Return every line from the records below in which the word "handwritten" is found.

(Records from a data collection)
*****
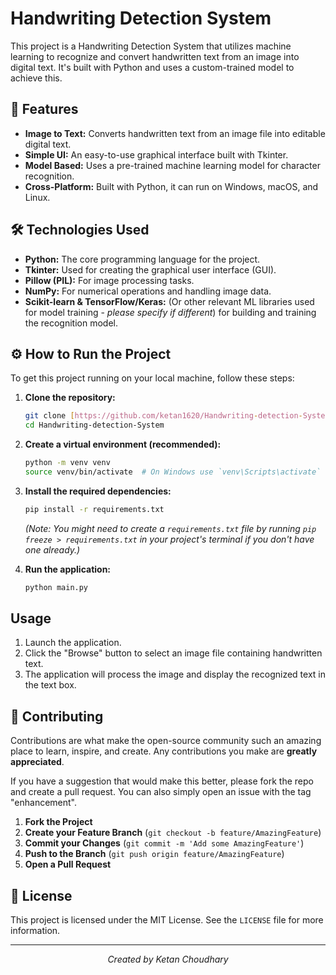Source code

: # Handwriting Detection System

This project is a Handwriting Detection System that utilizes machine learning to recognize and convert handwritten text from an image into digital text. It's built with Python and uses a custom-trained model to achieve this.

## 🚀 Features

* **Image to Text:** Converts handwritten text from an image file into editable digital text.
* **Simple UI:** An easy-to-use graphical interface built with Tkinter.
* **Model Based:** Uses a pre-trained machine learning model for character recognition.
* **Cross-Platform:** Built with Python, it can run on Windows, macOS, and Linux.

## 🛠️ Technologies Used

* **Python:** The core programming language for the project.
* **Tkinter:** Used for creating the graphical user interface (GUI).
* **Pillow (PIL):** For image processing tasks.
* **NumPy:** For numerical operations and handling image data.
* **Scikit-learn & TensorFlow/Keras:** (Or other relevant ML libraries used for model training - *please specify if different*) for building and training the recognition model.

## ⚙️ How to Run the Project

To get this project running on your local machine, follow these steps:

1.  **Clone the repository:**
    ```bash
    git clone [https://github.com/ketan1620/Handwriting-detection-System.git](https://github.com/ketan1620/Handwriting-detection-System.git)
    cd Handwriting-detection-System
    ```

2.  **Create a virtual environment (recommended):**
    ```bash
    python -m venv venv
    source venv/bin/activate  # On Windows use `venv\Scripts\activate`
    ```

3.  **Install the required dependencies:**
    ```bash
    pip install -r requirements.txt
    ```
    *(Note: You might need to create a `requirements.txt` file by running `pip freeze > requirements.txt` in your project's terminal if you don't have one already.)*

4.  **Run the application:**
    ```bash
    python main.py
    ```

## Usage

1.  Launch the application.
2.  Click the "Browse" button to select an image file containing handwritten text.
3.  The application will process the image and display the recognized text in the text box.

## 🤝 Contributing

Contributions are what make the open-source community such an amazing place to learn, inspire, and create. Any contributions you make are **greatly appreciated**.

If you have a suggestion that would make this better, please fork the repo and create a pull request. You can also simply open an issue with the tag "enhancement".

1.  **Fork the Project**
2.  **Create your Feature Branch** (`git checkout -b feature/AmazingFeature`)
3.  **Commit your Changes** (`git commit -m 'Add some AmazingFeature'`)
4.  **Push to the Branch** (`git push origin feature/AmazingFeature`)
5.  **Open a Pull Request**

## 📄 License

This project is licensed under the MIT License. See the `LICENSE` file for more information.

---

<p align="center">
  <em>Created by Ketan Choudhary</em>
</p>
*****
TASK RESULT:
This project is a Handwriting Detection System that utilizes machine learning to recognize and convert handwritten text from an image into digital text. It's built with Python and uses a custom-trained model to achieve this.
* **Image to Text:** Converts handwritten text from an image file into editable digital text.
2.  Click the "Browse" button to select an image file containing handwritten text.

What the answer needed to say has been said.